• Work required: Only one stretch of the data below is wanted: the lines starting at the one with "-1866.958862 & -1.184499e+15 \\" and ending at the one with "-2012.011108 & -4.612893e+14 \\", both included, given again exactly.

Start of Material for this task

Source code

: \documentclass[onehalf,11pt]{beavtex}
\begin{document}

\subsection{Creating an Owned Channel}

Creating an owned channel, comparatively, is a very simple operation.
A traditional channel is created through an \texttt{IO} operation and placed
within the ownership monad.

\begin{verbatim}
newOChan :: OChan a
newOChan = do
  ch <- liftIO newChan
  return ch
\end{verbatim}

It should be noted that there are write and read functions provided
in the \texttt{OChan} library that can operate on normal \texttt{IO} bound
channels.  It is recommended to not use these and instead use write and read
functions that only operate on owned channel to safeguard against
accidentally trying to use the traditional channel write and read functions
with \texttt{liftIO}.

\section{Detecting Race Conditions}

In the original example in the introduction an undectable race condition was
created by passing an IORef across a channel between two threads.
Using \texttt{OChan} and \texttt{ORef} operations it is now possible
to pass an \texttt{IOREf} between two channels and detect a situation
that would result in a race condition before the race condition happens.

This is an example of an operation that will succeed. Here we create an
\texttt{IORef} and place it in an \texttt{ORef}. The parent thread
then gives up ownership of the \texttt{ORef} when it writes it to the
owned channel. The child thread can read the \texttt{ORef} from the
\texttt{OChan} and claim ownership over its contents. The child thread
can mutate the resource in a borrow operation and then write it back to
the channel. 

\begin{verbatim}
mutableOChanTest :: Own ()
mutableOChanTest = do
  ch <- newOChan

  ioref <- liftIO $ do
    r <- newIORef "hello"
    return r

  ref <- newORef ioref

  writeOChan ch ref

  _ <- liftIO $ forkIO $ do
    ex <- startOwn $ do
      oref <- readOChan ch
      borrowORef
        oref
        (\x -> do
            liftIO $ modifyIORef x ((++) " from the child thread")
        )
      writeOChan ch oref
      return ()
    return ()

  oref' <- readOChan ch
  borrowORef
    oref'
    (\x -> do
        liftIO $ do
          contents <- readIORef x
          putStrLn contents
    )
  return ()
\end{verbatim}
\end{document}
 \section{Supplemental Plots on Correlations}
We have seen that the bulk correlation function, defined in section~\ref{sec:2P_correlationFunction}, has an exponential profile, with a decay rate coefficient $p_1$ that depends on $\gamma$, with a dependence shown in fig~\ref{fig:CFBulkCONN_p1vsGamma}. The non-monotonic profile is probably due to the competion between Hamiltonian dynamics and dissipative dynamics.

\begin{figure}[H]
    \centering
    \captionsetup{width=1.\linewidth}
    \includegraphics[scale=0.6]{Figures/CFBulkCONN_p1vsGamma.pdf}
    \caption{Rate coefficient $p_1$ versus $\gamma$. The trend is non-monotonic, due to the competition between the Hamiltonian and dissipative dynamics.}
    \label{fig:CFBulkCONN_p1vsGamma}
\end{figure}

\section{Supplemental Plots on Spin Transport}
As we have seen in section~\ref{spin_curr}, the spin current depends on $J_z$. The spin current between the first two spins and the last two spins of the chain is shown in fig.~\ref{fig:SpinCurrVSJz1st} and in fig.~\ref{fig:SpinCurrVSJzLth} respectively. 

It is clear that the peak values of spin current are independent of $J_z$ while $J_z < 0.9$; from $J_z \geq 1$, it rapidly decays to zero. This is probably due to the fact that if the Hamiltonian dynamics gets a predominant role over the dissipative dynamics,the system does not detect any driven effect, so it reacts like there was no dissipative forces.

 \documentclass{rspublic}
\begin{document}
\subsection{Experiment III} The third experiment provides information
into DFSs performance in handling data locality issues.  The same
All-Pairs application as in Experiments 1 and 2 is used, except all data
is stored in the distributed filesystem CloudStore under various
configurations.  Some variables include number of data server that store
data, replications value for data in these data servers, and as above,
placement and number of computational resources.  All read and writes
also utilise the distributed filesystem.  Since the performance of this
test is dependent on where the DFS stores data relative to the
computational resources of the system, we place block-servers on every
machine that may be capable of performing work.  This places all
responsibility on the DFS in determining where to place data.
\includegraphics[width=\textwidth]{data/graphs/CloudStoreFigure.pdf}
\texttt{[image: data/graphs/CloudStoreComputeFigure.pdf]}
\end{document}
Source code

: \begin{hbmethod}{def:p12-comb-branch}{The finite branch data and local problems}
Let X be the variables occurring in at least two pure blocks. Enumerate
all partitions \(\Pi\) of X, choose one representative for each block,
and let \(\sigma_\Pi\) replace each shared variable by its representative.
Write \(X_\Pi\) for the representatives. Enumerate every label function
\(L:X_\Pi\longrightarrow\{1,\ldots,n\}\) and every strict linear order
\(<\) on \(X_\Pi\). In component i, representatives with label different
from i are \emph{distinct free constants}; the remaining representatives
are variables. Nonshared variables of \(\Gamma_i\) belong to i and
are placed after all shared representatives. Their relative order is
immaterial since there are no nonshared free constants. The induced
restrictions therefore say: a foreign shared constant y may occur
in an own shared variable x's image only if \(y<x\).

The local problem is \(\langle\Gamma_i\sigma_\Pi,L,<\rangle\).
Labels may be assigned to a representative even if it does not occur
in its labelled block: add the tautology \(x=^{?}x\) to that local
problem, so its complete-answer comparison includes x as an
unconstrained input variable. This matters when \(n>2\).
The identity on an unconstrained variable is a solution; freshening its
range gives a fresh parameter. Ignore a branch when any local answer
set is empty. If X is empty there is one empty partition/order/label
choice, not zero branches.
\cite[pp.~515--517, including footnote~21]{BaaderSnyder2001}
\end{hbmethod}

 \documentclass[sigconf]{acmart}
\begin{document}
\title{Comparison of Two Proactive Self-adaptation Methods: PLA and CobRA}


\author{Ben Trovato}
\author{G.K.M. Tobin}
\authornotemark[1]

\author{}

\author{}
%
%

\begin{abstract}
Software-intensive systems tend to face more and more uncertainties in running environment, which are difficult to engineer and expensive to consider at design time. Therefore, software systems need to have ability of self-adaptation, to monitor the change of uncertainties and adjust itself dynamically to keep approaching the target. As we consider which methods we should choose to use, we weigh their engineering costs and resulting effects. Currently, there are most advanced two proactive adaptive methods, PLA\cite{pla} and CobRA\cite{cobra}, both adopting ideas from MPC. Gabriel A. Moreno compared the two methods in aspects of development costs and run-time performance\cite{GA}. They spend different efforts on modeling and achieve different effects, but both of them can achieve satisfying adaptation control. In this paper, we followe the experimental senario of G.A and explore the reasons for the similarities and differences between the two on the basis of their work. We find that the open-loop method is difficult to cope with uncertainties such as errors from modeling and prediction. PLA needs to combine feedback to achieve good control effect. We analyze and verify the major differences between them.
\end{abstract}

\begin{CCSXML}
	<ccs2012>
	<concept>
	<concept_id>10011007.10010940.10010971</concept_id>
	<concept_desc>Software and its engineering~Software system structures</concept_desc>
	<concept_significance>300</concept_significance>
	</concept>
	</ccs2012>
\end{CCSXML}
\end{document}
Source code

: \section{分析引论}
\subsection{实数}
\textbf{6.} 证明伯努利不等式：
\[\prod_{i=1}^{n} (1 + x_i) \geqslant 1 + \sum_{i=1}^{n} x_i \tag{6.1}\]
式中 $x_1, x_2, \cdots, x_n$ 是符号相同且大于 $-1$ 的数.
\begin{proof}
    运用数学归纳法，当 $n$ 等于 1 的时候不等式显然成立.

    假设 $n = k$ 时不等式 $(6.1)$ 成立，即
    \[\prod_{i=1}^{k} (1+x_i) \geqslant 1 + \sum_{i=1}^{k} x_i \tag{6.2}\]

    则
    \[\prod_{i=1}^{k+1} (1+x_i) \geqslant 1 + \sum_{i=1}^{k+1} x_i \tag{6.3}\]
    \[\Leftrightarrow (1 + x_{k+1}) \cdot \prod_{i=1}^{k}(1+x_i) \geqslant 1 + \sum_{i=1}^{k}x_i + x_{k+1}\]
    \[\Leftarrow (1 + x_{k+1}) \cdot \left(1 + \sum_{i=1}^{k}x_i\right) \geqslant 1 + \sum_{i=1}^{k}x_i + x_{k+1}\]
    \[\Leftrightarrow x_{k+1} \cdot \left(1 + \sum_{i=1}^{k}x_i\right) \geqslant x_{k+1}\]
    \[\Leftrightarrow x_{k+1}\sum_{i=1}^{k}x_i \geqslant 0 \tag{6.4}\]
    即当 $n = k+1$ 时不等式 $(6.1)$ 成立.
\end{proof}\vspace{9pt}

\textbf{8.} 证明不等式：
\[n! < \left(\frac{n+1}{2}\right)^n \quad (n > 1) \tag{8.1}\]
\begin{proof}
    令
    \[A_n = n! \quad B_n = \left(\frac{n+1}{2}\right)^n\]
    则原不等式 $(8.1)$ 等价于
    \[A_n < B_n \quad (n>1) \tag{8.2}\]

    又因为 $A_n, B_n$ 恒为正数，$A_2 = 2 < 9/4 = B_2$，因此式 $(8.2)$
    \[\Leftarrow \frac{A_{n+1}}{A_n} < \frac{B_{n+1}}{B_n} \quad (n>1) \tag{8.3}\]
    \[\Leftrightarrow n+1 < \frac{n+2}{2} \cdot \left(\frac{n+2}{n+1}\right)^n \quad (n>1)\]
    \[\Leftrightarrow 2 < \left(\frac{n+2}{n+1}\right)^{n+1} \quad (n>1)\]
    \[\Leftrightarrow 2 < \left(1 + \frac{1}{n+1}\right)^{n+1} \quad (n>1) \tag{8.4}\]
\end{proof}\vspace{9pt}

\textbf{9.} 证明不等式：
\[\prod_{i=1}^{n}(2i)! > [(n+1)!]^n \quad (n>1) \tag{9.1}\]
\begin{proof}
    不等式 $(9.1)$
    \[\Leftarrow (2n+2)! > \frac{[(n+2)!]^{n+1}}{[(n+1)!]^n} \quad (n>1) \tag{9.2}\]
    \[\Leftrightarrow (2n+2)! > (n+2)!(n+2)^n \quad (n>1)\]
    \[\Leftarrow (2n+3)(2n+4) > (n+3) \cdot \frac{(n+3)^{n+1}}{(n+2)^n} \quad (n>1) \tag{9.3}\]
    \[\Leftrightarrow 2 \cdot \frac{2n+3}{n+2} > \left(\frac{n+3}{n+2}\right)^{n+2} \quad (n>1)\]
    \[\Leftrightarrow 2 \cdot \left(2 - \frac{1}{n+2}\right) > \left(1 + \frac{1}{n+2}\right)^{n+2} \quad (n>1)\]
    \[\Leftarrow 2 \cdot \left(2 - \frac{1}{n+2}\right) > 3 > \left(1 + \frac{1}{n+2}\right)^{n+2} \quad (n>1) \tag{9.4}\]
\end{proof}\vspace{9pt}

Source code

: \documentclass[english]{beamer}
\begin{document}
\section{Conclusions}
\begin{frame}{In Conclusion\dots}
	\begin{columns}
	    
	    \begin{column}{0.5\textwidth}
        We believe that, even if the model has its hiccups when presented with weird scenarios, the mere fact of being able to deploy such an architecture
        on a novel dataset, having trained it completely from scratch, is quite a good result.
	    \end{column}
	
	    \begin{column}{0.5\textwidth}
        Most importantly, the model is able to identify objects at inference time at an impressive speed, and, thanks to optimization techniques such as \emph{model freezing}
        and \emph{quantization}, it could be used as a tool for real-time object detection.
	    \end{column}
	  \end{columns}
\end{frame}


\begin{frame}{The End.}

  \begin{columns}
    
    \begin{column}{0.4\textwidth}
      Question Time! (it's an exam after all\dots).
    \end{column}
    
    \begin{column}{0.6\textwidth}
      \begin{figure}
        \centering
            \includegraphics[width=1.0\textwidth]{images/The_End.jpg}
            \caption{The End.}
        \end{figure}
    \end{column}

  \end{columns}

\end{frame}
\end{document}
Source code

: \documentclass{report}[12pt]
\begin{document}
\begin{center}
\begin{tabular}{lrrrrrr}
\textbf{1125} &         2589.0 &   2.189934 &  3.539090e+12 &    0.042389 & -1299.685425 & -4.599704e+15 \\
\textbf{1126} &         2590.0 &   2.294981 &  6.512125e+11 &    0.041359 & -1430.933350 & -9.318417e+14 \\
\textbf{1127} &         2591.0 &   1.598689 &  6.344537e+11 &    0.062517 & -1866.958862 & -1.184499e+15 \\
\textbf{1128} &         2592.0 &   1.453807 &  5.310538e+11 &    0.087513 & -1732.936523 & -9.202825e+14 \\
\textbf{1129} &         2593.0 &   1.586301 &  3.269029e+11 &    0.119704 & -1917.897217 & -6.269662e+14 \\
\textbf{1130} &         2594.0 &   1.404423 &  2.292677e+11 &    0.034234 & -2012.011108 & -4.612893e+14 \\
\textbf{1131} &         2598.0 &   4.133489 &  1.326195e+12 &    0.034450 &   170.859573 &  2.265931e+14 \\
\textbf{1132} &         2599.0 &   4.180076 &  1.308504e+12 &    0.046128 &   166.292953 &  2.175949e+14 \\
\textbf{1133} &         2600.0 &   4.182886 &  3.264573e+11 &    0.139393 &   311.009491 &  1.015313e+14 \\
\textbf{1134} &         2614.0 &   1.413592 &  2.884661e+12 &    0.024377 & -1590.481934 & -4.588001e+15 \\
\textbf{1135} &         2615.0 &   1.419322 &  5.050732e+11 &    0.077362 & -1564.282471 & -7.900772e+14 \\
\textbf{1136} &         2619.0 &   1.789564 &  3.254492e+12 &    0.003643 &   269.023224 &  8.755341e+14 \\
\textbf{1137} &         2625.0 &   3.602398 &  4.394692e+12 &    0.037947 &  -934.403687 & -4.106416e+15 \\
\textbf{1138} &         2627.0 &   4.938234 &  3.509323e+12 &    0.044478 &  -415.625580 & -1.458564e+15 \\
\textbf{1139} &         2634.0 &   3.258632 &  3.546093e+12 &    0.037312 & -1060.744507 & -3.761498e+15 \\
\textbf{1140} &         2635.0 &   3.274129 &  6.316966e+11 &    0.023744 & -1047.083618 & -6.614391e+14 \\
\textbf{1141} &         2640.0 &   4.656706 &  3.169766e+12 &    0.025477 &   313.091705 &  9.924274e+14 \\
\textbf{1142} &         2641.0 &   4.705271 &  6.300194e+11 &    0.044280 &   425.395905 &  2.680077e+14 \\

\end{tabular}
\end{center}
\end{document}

End of Material for this task

• Answer for the task:
\textbf{1127} &         2591.0 &   1.598689 &  6.344537e+11 &    0.062517 & -1866.958862 & -1.184499e+15 \\
\textbf{1128} &         2592.0 &   1.453807 &  5.310538e+11 &    0.087513 & -1732.936523 & -9.202825e+14 \\
\textbf{1129} &         2593.0 &   1.586301 &  3.269029e+11 &    0.119704 & -1917.897217 & -6.269662e+14 \\
\textbf{1130} &         2594.0 &   1.404423 &  2.292677e+11 &    0.034234 & -2012.011108 & -4.612893e+14 \\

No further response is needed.